We'd walked right past the restaurant, apparently. And I proceeded to walk past it again, in the grips of mounting anxiety that we were somehow in the wrong part of Montreal altogether. I'd written down the wrong address or we had exited the subway tunnel miles from our destination. That constant fine snow was falling and adding imperceptibly to the blue mash of slush on the sidewalks. They don't shovel their sidewalks in Montreal, and I loved this about the city. In Missoula, you get treated like a puppy-killer for not shoveling in front of your place after even the most insubstantial snowfall. At 5 AM you can hear the dutiful scraping of shovels down the block. God forbid you can't make it out until 10. And the result of this game of "I'm a better neighbor than you"? The fluffy snow gets honed down by the shovel blade to a few millimeters of hard packed ice. A louge for neighbors to break their asses upon.

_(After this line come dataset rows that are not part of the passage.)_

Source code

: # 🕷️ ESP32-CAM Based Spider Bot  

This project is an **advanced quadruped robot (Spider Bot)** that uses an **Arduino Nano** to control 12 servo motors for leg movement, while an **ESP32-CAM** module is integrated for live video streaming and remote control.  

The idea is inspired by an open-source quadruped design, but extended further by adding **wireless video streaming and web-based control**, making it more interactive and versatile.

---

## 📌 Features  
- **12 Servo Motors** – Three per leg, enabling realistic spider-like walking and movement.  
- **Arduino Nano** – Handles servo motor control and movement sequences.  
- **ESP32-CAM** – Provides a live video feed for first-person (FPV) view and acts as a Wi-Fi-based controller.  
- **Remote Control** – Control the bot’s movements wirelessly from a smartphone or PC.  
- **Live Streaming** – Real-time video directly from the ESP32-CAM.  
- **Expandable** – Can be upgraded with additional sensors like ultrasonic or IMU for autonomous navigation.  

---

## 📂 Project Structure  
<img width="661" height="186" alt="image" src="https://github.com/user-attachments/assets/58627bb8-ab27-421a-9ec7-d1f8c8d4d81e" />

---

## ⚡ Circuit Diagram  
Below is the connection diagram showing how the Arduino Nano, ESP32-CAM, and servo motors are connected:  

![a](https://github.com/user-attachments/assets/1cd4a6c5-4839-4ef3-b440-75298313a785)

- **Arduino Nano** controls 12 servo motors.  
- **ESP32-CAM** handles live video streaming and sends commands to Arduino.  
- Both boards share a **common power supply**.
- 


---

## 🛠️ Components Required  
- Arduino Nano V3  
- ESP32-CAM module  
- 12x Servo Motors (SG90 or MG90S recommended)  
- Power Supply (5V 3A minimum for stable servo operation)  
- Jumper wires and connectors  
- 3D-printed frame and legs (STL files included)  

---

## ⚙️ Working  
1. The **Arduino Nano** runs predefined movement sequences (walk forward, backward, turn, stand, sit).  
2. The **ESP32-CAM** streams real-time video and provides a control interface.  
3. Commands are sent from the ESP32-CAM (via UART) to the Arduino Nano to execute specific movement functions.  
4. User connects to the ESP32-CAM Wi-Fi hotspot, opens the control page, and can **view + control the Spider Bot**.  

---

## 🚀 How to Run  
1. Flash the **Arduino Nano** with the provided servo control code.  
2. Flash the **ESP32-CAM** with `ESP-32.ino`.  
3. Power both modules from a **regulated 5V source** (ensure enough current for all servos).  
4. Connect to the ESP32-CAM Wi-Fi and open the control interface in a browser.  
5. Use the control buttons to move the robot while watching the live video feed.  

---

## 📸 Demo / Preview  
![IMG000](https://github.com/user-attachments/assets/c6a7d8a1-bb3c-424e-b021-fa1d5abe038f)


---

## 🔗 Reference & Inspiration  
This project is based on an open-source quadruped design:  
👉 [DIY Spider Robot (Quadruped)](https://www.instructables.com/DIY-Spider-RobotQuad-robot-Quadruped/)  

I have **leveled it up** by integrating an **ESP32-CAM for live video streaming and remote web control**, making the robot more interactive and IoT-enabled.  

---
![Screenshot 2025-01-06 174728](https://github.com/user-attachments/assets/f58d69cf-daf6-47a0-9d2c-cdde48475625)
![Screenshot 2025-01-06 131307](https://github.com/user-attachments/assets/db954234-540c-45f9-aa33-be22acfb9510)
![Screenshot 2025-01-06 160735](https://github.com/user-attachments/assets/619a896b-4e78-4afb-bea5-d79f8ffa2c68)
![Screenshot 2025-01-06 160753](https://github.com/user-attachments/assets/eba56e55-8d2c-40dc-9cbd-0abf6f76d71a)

In Montreal, they just let it pile up. Fuck it, it's never going to stop snowing. What's the point? It's snow. People can handle it. It builds up, hundreds of feet trudge over it and mash it to a grey-blue paste. Sure, it's lots of work and you need boots, but at least you have traction.
It was Bee, of course, who spotted the place on our third pass. Martin Picard's fat-soaked shrine of excess, glowing like a hearth in the miserable night.
I'm not sure where else you can get a whole pig's head roasted in duck fat with a lobster exploding out of its mouth. Though all the plates served up at PDC tend to be over-the-top, not all are as extreme as the "pig's head for two." A dish so outside the sphere of common sense and, dare I say, decency, begs the question: "is this really necessary?" I think Bee, who was not as excited as I to spend an evening at PDC, was a bit more concerned with this question at the outset. Our experience there was so comforting and joyful that the place made believers out of us both by the end of the evening.
Of course it's not necessary, like so much in human life that comforts us in our weakness or helps us transcend the bare facticity of a "short life of trouble." While a bowl of gruel satisfies hunger, a grilled cheese filled with black truffles and goat cheese then soaked in maple syrup and butter transforms your mouth into a vaulted expanse strewn with auroras of sweet creaminess and damp wafts of earth.
I definitely can't afford to sup like that often (even though PDC prices are quite reasonable), but every now and then it stretches one's sense of the possibilities in the kitchen and can make one a more thoughtful and inventive cook. While a quiet room with a cushion and blank walls may do the trick when one is in need of a place for focus and devotion, an hour in Notre-Dame puts the strivings of the human heart in a whole new perspective.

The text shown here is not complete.